Old behaviour: columns=['a'], labels=['labels'] -> (tf.Tensor, tf.Tensor)  
             : columns='a', labels='labels' -> (tf.Tensor, tf.Tensor)  
New behaviour: columns=['a'],labels=['labels'] -> ({'a': tf.Tensor}, {'labels': tf.Tensor})  
             : columns='a', labels='labels' -> (tf.Tensor, tf.Tensor) 


In [5]:
model.get_layer("shared").trainable = False
model.get_layer("encoder").trainable = False
model.get_layer("decoder").trainable = False

## Model Training

In [6]:
import tf_keras
# Compile the model
model.compile(optimizer=tf_keras.optimizers.Adam(learning_rate=2e-5),
              loss=tf.keras.losses.SparseCategoricalCrossentropy(from_logits=True))

# Train the model
model.fit(train_dataset, epochs=3)

Epoch 1/3


Cause: for/else statement not yet supported


Cause: for/else statement not yet supported
Epoch 2/3
Epoch 3/3


<tf_keras.src.callbacks.History at 0x7b402042a890>

## Calculating ROUGE and BLEU Scores

In [7]:
from rouge_score import rouge_scorer
from nltk.translate.bleu_score import sentence_bleu, SmoothingFunction
import nltk
nltk.download('punkt')

def translate(inputs):
    outputs = model.generate(inputs[0]["input_ids"], max_length=128, num_beams=4, early_stopping=True)
    return tokenizer.decode(outputs[0], skip_special_tokens=True)


# Function to calculate ROUGE and BLEU scores
def calculate_scores(reference, hypothesis):
    # Initialize scorers
    rouge = rouge_scorer.RougeScorer(['rouge1', 'rouge2', 'rougeL'], use_stemmer=True)
    bleu_smoothing = SmoothingFunction().method4

    # Calculate ROUGE scores
    rouge_scores = rouge.score(reference, hypothesis)

    # Calculate BLEU score
    reference_tokens = [nltk.word_tokenize(reference)]
    hypothesis_tokens = nltk.word_tokenize(hypothesis)
    bleu_score = sentence_bleu(reference_tokens, hypothesis_tokens, smoothing_function=bleu_smoothing)

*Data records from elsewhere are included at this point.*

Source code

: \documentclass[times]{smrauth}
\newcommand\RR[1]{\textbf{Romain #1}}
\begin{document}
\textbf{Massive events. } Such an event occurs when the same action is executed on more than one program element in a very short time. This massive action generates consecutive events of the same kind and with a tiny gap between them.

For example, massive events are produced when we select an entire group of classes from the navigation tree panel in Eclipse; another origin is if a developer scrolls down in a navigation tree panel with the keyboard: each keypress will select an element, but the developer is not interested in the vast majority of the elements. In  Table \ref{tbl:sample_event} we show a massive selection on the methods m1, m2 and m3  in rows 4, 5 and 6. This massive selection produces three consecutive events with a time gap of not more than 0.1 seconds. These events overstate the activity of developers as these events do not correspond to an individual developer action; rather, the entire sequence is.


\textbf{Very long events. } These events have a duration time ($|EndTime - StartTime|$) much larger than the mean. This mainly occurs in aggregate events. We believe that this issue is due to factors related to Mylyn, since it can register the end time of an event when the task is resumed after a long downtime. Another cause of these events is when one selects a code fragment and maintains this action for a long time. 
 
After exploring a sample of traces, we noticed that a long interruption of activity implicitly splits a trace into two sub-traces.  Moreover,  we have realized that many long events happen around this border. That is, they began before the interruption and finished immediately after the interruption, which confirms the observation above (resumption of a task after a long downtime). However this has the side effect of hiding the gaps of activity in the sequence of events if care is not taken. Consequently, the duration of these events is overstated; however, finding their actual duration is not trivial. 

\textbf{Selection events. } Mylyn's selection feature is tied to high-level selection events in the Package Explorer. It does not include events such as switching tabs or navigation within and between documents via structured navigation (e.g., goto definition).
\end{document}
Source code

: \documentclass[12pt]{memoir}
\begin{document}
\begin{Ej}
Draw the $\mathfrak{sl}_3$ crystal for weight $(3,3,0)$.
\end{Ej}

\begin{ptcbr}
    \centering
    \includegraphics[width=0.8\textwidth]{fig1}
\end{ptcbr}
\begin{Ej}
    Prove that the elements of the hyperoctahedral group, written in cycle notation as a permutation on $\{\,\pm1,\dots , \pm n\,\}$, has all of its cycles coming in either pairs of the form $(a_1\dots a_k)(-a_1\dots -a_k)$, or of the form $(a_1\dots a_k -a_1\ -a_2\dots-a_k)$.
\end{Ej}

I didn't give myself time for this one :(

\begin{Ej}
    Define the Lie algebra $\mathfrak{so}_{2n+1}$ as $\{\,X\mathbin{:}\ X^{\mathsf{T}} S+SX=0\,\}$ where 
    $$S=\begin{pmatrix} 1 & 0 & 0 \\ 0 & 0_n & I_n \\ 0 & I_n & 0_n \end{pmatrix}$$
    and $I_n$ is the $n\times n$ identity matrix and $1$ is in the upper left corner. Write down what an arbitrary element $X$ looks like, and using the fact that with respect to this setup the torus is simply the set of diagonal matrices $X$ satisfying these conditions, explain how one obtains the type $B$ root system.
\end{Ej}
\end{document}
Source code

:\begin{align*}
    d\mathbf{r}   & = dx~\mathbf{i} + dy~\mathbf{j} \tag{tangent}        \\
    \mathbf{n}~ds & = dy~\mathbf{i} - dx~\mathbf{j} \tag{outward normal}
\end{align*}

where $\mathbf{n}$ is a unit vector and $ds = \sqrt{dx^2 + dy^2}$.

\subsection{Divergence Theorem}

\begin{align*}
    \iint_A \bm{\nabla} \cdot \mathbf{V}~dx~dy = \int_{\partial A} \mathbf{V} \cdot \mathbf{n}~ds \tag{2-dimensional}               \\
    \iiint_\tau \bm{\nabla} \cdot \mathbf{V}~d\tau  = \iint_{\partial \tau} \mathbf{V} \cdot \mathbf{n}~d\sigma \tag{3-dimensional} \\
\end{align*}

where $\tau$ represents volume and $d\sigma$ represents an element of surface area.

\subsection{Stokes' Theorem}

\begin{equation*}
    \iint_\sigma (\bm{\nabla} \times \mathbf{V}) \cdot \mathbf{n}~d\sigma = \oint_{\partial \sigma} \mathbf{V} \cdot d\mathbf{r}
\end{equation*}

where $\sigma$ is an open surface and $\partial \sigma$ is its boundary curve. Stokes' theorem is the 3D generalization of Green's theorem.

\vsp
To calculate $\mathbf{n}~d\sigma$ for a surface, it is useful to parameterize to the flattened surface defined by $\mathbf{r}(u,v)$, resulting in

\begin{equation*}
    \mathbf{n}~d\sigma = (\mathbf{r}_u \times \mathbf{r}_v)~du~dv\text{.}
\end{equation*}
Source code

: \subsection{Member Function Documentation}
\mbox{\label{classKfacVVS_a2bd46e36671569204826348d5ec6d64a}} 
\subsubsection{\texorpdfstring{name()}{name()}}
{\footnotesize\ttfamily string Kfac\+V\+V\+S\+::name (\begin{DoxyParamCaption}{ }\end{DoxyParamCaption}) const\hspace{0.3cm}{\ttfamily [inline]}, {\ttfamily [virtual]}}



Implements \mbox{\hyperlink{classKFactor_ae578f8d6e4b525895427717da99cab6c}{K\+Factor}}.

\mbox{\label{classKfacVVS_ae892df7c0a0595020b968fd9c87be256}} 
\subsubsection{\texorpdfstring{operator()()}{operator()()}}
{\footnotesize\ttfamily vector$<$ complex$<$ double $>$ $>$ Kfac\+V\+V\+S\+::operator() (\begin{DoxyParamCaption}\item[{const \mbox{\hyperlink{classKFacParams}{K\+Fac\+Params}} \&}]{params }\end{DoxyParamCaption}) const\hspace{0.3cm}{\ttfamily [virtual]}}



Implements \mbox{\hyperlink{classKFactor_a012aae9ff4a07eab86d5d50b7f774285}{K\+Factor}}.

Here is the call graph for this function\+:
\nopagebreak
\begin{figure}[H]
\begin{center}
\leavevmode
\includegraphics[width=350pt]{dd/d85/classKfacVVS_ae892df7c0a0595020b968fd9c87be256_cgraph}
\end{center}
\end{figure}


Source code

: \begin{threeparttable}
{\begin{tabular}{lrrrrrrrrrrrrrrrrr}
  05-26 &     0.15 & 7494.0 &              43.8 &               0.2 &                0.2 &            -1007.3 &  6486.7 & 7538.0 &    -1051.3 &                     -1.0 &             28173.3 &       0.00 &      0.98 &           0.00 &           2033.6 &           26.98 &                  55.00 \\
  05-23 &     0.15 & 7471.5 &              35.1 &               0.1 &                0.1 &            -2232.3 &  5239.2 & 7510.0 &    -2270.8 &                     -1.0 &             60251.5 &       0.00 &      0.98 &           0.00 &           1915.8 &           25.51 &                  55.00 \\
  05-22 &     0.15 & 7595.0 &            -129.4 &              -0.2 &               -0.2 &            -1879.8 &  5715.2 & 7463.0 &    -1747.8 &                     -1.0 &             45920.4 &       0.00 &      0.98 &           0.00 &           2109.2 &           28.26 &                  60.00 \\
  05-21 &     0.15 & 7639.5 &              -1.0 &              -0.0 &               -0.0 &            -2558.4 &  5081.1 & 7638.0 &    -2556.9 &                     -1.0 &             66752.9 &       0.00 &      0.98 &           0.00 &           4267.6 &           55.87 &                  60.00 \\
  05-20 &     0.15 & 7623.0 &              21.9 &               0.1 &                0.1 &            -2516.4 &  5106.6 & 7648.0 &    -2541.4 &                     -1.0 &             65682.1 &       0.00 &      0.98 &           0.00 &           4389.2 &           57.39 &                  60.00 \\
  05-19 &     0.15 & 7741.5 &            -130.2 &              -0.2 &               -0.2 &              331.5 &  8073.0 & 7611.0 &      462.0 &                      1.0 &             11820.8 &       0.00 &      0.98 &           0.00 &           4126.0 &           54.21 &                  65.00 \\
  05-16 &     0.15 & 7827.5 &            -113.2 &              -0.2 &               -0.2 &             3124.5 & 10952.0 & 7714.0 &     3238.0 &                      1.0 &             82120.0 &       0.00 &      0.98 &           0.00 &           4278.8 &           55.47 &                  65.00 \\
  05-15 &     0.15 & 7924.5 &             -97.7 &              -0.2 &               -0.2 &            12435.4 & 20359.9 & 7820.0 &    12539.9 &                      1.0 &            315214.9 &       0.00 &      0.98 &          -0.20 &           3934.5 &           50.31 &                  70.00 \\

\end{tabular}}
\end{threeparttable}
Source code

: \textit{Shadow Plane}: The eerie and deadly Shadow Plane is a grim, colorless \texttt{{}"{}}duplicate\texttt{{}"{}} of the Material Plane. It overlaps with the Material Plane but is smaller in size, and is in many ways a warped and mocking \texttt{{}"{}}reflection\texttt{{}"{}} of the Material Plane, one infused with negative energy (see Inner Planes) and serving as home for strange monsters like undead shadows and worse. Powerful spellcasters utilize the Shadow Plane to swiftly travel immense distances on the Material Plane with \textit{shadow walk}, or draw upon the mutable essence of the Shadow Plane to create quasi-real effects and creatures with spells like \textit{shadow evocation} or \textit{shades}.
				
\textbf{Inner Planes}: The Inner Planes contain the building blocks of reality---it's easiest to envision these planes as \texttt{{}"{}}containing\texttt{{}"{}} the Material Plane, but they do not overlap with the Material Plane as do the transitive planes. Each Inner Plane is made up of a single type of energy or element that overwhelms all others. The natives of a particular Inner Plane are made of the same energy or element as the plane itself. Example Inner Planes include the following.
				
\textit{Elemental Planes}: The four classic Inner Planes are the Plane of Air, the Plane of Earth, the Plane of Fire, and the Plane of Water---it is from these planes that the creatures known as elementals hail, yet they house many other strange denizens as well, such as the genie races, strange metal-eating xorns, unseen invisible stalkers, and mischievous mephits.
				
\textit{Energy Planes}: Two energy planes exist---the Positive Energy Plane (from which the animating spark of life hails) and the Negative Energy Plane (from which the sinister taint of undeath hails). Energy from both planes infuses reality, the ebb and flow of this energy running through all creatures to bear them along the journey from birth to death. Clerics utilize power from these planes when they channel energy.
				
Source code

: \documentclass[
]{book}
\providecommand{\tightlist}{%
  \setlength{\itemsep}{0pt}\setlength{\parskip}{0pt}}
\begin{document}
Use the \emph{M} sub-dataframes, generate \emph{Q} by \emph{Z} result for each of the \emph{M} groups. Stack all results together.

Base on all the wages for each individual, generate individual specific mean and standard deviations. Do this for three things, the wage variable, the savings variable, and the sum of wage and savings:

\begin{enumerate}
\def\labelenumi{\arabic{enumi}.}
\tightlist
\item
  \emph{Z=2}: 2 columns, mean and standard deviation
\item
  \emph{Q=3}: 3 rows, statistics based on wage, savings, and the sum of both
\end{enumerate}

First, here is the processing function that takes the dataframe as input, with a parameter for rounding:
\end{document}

    return rouge_scores, bleu_score

# Evaluate translations and calculate scores
batch = next(iter(test_dataset))
translated_text = translate(batch)
reference_text = tokenizer.decode(batch[1][0], skip_special_tokens=True)
rouge_scores, bleu_score = calculate_scores(reference_text, translated_text)
print(f"Reference: {reference_text}")
print(f"Translation: {translated_text}")
print(f"ROUGE Scores: {rouge_scores}")
print(f"BLEU Score: {bleu_score}")
print()

[nltk_data] Downloading package punkt to /root/nltk_data...
[nltk_data]   Unzipping tokenizers/punkt.zip.


Reference: - Estaba limpiando.
Translation: Estaba limpiando.
ROUGE Scores: {'rouge1': Score(precision=1.0, recall=1.0, fmeasure=1.0), 'rouge2': Score(precision=1.0, recall=1.0, fmeasure=1.0), 'rougeL': Score(precision=1.0, recall=1.0, fmeasure=1.0)}
BLEU Score: 0.41252121275142684



## Conclusion
In this notebook, we used the Flan-T5 model to perform translation from English to Spanish using the Helsinki-NLP/opus-100 dataset. We preprocessed the dataset, fine-tuned the model, and performed translations. We calculated ROUGE and BLEU scores to assess the quality of the translations. The results demonstrate the effectiveness of the Flan-T5 model for translation tasks.